MITB Banner

Contrastive vs non-contrastive self-supervised learning techniques 

On the contrary, to collapse in contrastive methods, FAIR identified non-contrastive methods to suffer from a lesser collapse problem of a different nature.
Share

Today, the quantity of generated data and the complexity of annotating it is increasing tremendously. To resolve the issue of annotation, self-supervised learning methods come into the picture. Self-supervised models can learn better from the raw data, making it one of the most important areas of AI research today. There are a few methods to train machines without annotated data. Chief Scientist at Meta, Yann LeCun, recently tweeted, sharing his preference for non-contrastive learning. Analytics India Magazine has analysed this long-standing debate: contrastive learning or non-contrastive learning?

Contrastive learning

Contrastive learning is a machine learning approach to finding similar and dissimilar information from a dataset for an algorithm. It is also a classification algorithm where the data is classified based on similarity and dissimilarity. Contrastive methods learn representations by contrasting positive and negative examples. Past research has proved a great empirical success in computer vision tasks using contrastive pre-training. For instance, Hénaff et al., 2019, evaluated contrastive methods trained on unlabelled ImageNet data on a linear classifier and found it to surpass the accuracy of supervised AlexNet. Similarly, He et al., 2019, found contrastive pre-training on ImageNet to effectively transfer to other downstream tasks and outperform the supervised pre-training counterparts.

The contrastive method learns representations by minimising the distance between two views of the same data point and maximising views from different data points. Essentially, it minimises the distance between positive data to a minimum and maximises the distance between negative data to a maximum.

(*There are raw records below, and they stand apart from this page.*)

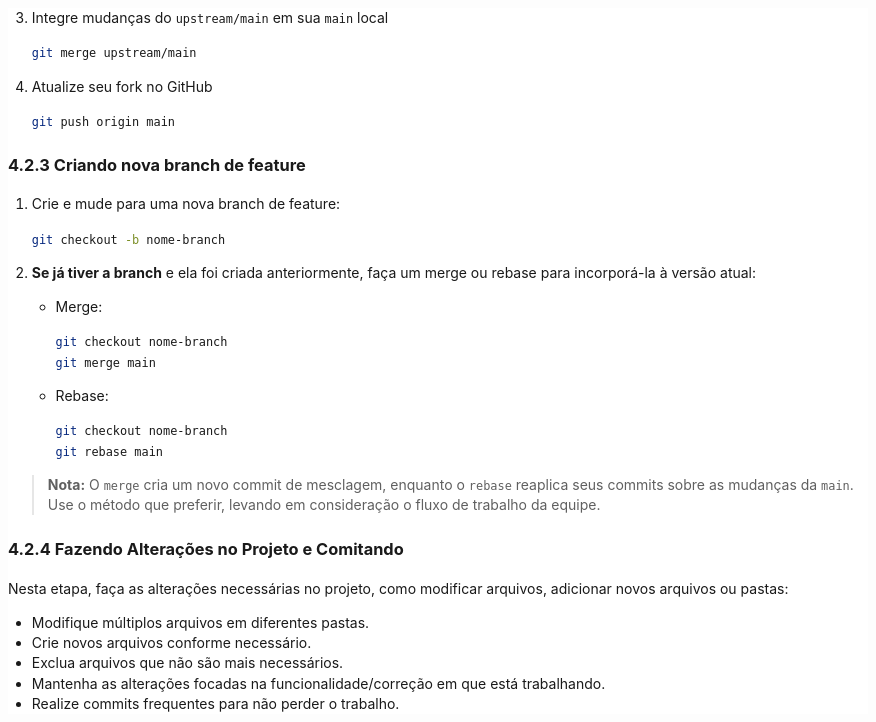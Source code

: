 

3.  Integre mudanças do `upstream/main` em sua `main` local

    ``` bash
    git merge upstream/main
    ```



4.  Atualize seu fork no GitHub

    ``` bash
    git push origin main
    ```

### 4.2.3 Criando nova branch de feature

1.  Crie e mude para uma nova branch de feature:

    ``` bash
    git checkout -b nome-branch
    ```



2.  **Se já tiver a branch** e ela foi criada anteriormente, faça um
    merge ou rebase para incorporá-la à versão atual:
    - Merge:

      ``` bash
      git checkout nome-branch
      git merge main
      ```

    - Rebase:

      ``` bash
      git checkout nome-branch
      git rebase main
      ```

> **Nota:** O `merge` cria um novo commit de mesclagem, enquanto o
> `rebase` reaplica seus commits sobre as mudanças da `main`. Use o
> método que preferir, levando em consideração o fluxo de trabalho da
> equipe.

### 4.2.4 Fazendo Alterações no Projeto e Comitando

Nesta etapa, faça as alterações necessárias no projeto, como modificar
arquivos, adicionar novos arquivos ou pastas:

- Modifique múltiplos arquivos em diferentes pastas.
- Crie novos arquivos conforme necessário.
- Exclua arquivos que não são mais necessários.
- Mantenha as alterações focadas na funcionalidade/correção em que está
  trabalhando.
- Realize commits frequentes para não perder o trabalho.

For example, suppose the model has to differentiate between a cat and a dog. In that case, it will do so by recognising the similarities and differences between the animals by identifying data points as similar and different. The programmers can perform augmentation combinations in the training data to pose similar images presenting different versions of the same image. Later, these are fed into vector representations for each image, training the model to similar output representations for similar images so it can differentiate a cat from a dog. As illustrated in this post, it should recognise cats have pointy ears while dogs have droopy ears. 

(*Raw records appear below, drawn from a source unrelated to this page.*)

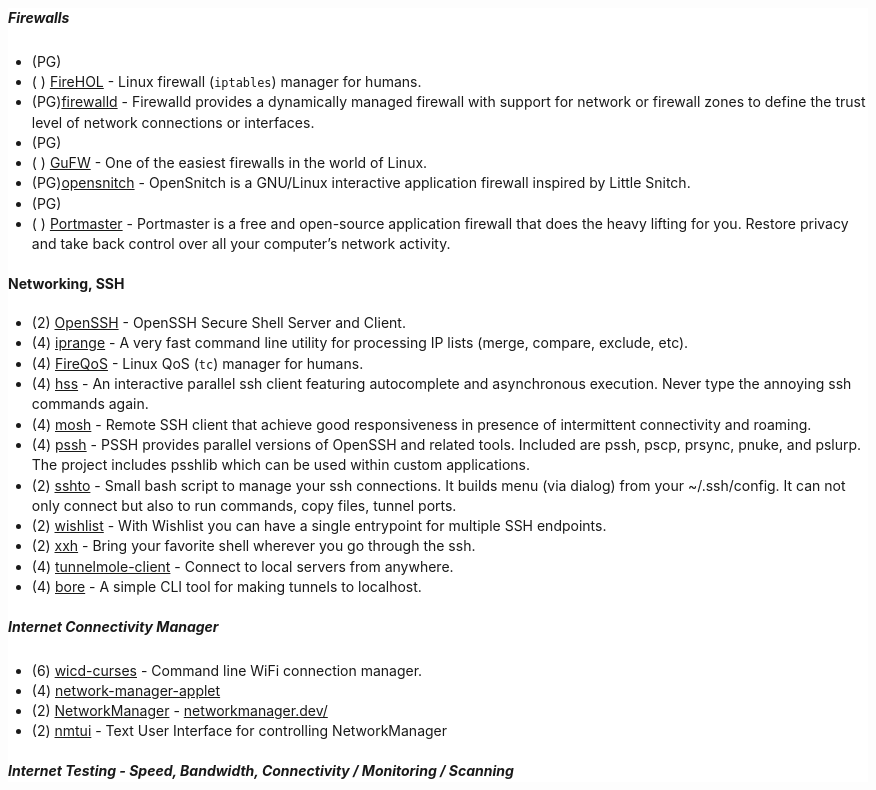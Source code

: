 ##### Firewalls

* (PG)
* ( ) [FireHOL](https://firehol.org/) - Linux firewall (`iptables`) manager for humans.
* (PG)[firewalld](https://github.com/firewalld/firewalld) - Firewalld provides a dynamically managed firewall with support for network or firewall zones to define the trust level of network connections or interfaces.
* (PG)
* ( ) [GuFW](https://gufw.org/) - One of the easiest firewalls in the world of Linux.
* (PG)[opensnitch](https://github.com/evilsocket/opensnitch) - OpenSnitch is a GNU/Linux interactive application firewall inspired by Little Snitch.
* (PG)
* ( ) [Portmaster](https://safing.io/) - Portmaster is a free and open-source application firewall that does the heavy lifting for you. Restore privacy and take back control over all your computer’s network activity.

#### Networking, SSH

* (2) [OpenSSH](https://www.openssh.com/) - OpenSSH Secure Shell Server and Client.
* (4) [iprange](https://github.com/firehol/iprange) - A very fast command line utility for processing IP lists (merge, compare, exclude, etc).
* (4) [FireQoS](https://docs.netdata.cloud/collectors/tc.plugin/#tcplugin) - Linux QoS (`tc`) manager for humans.
* (4) [hss](https://github.com/six-ddc/hss) - An interactive parallel ssh client featuring autocomplete and asynchronous execution. Never type the annoying ssh commands again.
* (4) [mosh](https://github.com/mobile-shell/mosh) - Remote SSH client that achieve good responsiveness in presence of intermittent connectivity and roaming.
* (4) [pssh](https://github.com/lilydjwg/pssh) - PSSH provides parallel versions of OpenSSH and related tools. Included are pssh, pscp, prsync, pnuke, and pslurp. The project includes psshlib which can be used within custom applications.
* (2) [sshto](https://github.com/vaniacer/sshto) - Small bash script to manage your ssh connections. It builds menu (via dialog) from your ~/.ssh/config. It can not only connect but also to run commands, copy files, tunnel ports.
* (2) [wishlist](https://github.com/charmbracelet/wishlist) - With Wishlist you can have a single entrypoint for multiple SSH endpoints.
* (2) [xxh](https://github.com/xxh/xxh) - Bring your favorite shell wherever you go through the ssh.
* (4) [tunnelmole-client](https://github.com/robbie-cahill/tunnelmole-client) - Connect to local servers from anywhere.
* (4) [bore](https://github.com/ekzhang/bore) - A simple CLI tool for making tunnels to localhost.

##### Internet Connectivity Manager

* (6) [wicd-curses](https://wiki.archlinux.org/index.php/wicd#Running_Wicd_in_Text_Mode) - Command line WiFi connection manager.
* (4) [network-manager-applet](https://gitlab.gnome.org/GNOME/network-manager-applet/)
* (2) [NetworkManager](https://github.com/NetworkManager/NetworkManager) - [networkmanager.dev/](https://networkmanager.dev/)
* (2) [nmtui](https://github.com/heftig/NetworkManager/blob/master/tui/nmtui.c) - Text User Interface for controlling NetworkManager

##### Internet Testing - Speed, Bandwidth, Connectivity / Monitoring / Scanning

Contrastive learning in self-supervised vs supervised models/ GoogleAI

What is the dimensional collapse in contrastive learning

Google AI explained the positive and negative in contrastive learning, “These contrastive learning approaches typically teach a model to pull together the representations of a target image (a.k.a., the “anchor”) and a matching (“positive”) image in embedding space, while also pushing apart the anchor from many non-matching (“negative”) images.” Since labels are unavailable, the positive can be an augmentation of the anchor, and the negatives are chosen to be the other samples from the training minibatch. Given the random sampling, false negatives can cause a degradation in the representation quality. Facebook AI Research further noted the positive-negatives as the loss function of contrastive learning. “(It) is intuitively simple: minimise the distance in representation space between positive sample pairs while maximising the distance between negative sample pairs,” the team said.

In the paper worked on by Yann LeCun, contrastive learning can lead to dimensional collapse, “whereby the embedding vectors end up spanning a lower-dimensional subspace instead of the entire available embedding space”, the study explained. While, in theory, the positive and negative pairs in the contrastive approach should allow the negative to repulse and prevent the effect of dimensional collapse, the research proved otherwise. In contrastive learning, all the embedding vectors fall into a lower-dimensional subspace instead of the entire available embedding space because of two main mechanisms: 

* strong augmentation along feature dimensions 

* implicit regularisation driving models toward low-rank solutions 

Lack of collapse in non-contrastive self-supervised techniques

On the contrary, to collapse in contrastive methods, FAIR identified non-contrastive methods to suffer from a lesser collapse problem of a different nature. The study cited alternative approaches used by researchers in papers like Grill et al. (2020) and Chen & He (2020), who used stop-gradient and extra predictor to prevent collapse without negative pairs and Caron et al. (2018; 2020), who used an additional clustering step in their process. Unlike contrastive methods and their high reliance on a large quantity of negative samples, non-contrastive methods do not directly rely on explicit negative samples. Instead, the dynamics of the alignment of eigenspaces between the predictor and its input correlation matrix play a key role in preventing complete collapse. 

What are non-contrastive self-supervised techniques?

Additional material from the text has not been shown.